Michel-Maxime Legault et Étienne Lepage : Enfantillages
Scène

Michel-Maxime Legault et Étienne Lepage : Enfantillages

C’est l’année d’Étienne Lepage. Après Rouge Gueule, voici Kick, une autre collection de fragments vifs et décapants, cette fois présentée par le Théâtre de la Marée Haute dans une mise en scène de Michel-Maxime Legault. Entrevue avec deux jeunes hommes en ébullition.

Les deux pièces, Kick et Rouge Gueule, ont été écrites du même souffle, avec le même désir de faire s’exprimer sans filtre une galerie de personnages aux contours plus ou moins définis. "J’avais encore des trucs à explorer dans cette structure dramatique-là, dit Étienne Lepage. Dans Rouge Gueule, tout était de l’ordre de la perversion ou de l’immoralité. Kick est plus ludique; l’accumulation de fragments y sert plutôt à créer un univers, comme un portrait contrasté et multiple."

Michel-Maxime Legault, qui met en scène pour la première fois un texte québécois, ajoute que la pièce est fascinante parce qu’indescriptible et irréductible. "Je suis content de pouvoir dire cette fois qu’on ne parle de rien en particulier. Ce n’est pas un texte sur la violence urbaine, comme Rhapsodie-béton que j’ai monté il y a quelques années, ou sur le licenciement des cadres supérieurs dans les grandes entreprises, comme Top Dogs. Le texte d’Étienne ne se réduit pas à une phrase synthèse, et pour moi, c’est d’une grande humanité."

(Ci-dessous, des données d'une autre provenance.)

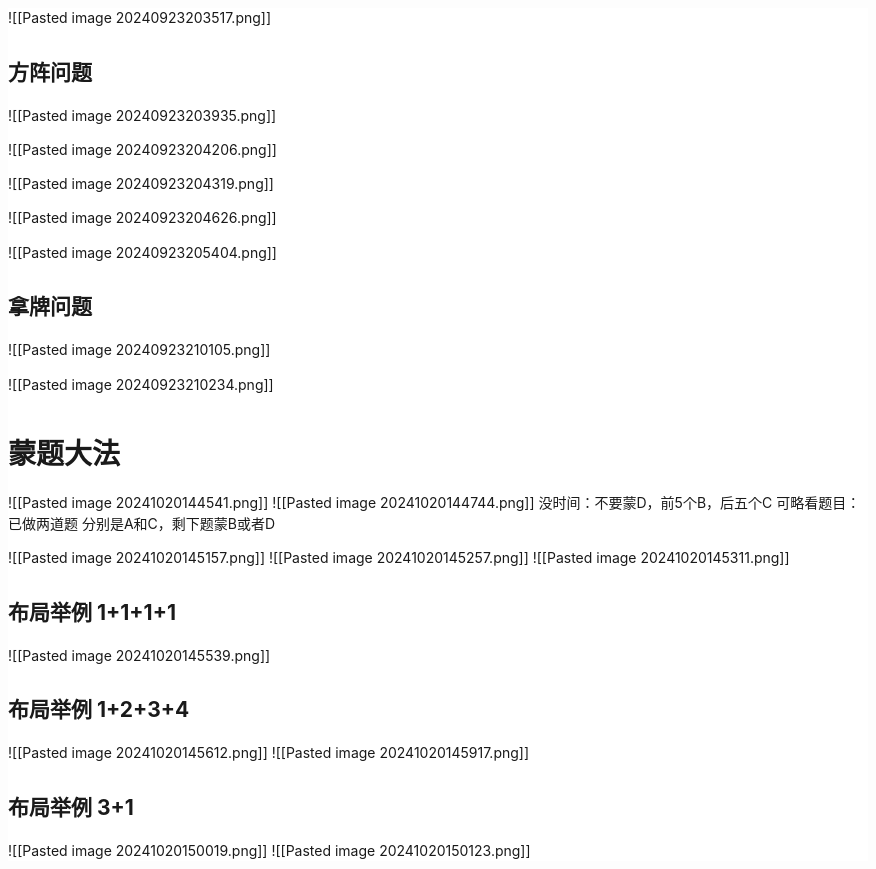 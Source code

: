 ![[Pasted image 20240923203517.png]]

## 方阵问题
![[Pasted image 20240923203935.png]]

![[Pasted image 20240923204206.png]]

![[Pasted image 20240923204319.png]]

![[Pasted image 20240923204626.png]]

![[Pasted image 20240923205404.png]]

## 拿牌问题
![[Pasted image 20240923210105.png]]

![[Pasted image 20240923210234.png]]


# 蒙题大法
![[Pasted image 20241020144541.png]]
![[Pasted image 20241020144744.png]]
没时间：不要蒙D，前5个B，后五个C
可略看题目：已做两道题 分别是A和C，剩下题蒙B或者D

![[Pasted image 20241020145157.png]]
![[Pasted image 20241020145257.png]]
![[Pasted image 20241020145311.png]]

## 布局举例 1+1+1+1
![[Pasted image 20241020145539.png]]

## 布局举例 1+2+3+4
![[Pasted image 20241020145612.png]]
![[Pasted image 20241020145917.png]]
## 布局举例 3+1
![[Pasted image 20241020150019.png]]
![[Pasted image 20241020150123.png]]
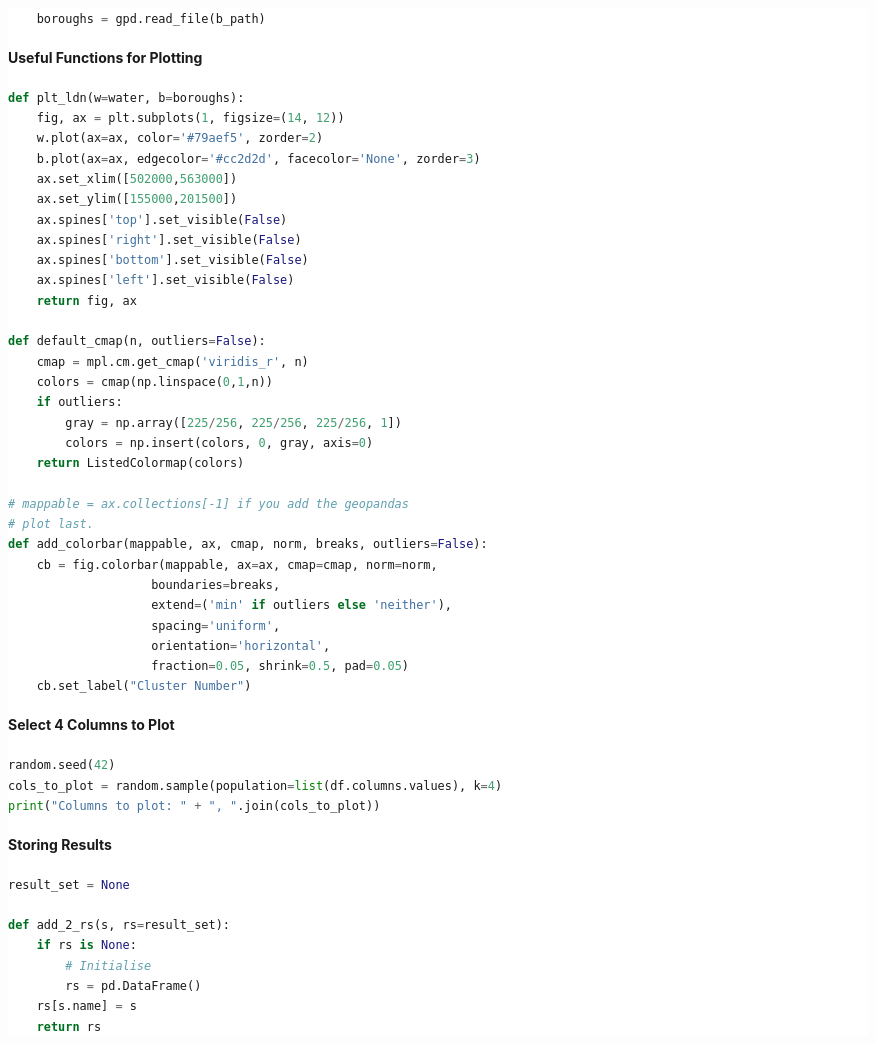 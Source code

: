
 ```python
    boroughs = gpd.read_file(b_path)
```

#### Useful Functions for Plotting

```python
def plt_ldn(w=water, b=boroughs):
    fig, ax = plt.subplots(1, figsize=(14, 12))
    w.plot(ax=ax, color='#79aef5', zorder=2)
    b.plot(ax=ax, edgecolor='#cc2d2d', facecolor='None', zorder=3)
    ax.set_xlim([502000,563000])
    ax.set_ylim([155000,201500])
    ax.spines['top'].set_visible(False)
    ax.spines['right'].set_visible(False)
    ax.spines['bottom'].set_visible(False)
    ax.spines['left'].set_visible(False)
    return fig, ax

def default_cmap(n, outliers=False):
    cmap = mpl.cm.get_cmap('viridis_r', n)
    colors = cmap(np.linspace(0,1,n))
    if outliers:
        gray = np.array([225/256, 225/256, 225/256, 1])
        colors = np.insert(colors, 0, gray, axis=0)
    return ListedColormap(colors)

# mappable = ax.collections[-1] if you add the geopandas
# plot last.
def add_colorbar(mappable, ax, cmap, norm, breaks, outliers=False):
    cb = fig.colorbar(mappable, ax=ax, cmap=cmap, norm=norm,
                    boundaries=breaks,
                    extend=('min' if outliers else 'neither'), 
                    spacing='uniform',
                    orientation='horizontal',
                    fraction=0.05, shrink=0.5, pad=0.05)
    cb.set_label("Cluster Number")
```

#### Select 4 Columns to Plot

```python
random.seed(42)
cols_to_plot = random.sample(population=list(df.columns.values), k=4)
print("Columns to plot: " + ", ".join(cols_to_plot))
```

#### Storing Results

```python
result_set = None

def add_2_rs(s, rs=result_set):
    if rs is None:
        # Initialise
        rs = pd.DataFrame()
    rs[s.name] = s
    return rs
```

Tout de même, l’auteur, qui parle très bien de son écriture et n’est pas de ceux qui peinent à nommer l’objet de leur travail, dira que "Kick adopte une énergie d’ado. Ce sont des personnages habités de sentiments très puérils mais très vrais, à la fois drôles et touchants, et je pense qu’on est traversés de ces sentiments-là pendant toute notre vie. Certaines scènes montrent des personnages très frustrés, d’autres, en train de savourer une vengeance ou de se livrer aux pires stupidités, et ainsi de suite".

La pièce est peut-être moins violente que Rouge Gueule, mais tout aussi chargée. Chez Lepage, pas question d’expliquer les comportements de ses personnages ou de les situer dans un contexte social précis. "Je veux créer quelque chose de vivant, une matière offerte aux réflexions personnelles du spectateur. Je n’ai pas envie d’écrire du théâtre pour donner une explication du monde, et si je le faisais, je serais incapable de le faire sans me cantonner dans ma seule et unique vision, ce qui serait sentencieux et prétentieux."

L’écriture de Lepage, en plus d’être rythmée et musicale, est donc volontairement trouée. Pour combler les vides, Legault a pris le pari du mouvement et travaillé avec la chorégraphe Caroline Laurin-Beaucage. "On crée avec le mouvement une sorte d’imaginaire visuel. Le geste prolonge le texte, mais il est aussi un langage à part entière qui entre en dialogue avec les mots pour former un propos global. Ce sont des phrases gestuelles simples, d’abord très réalistes, qu’on s’amuse à déconstruire."

"Le rapport entre le mouvement et le texte est très libre, dit Lepage. C’est aussi une manière de mettre les acteurs en danger pour qu’ils ne tombent pas dans leurs réflexes psychologisants. Ils ne peuvent pas trop penser quand ils sont occupés à faire un geste ou à songer au rythme de leur parole. Quand ils arrêtent de s’intéresser au sens des mots pour s’attarder aux sonorités, paradoxalement, quelque chose de vrai en émerge. Michel-Maxime a bien compris ça."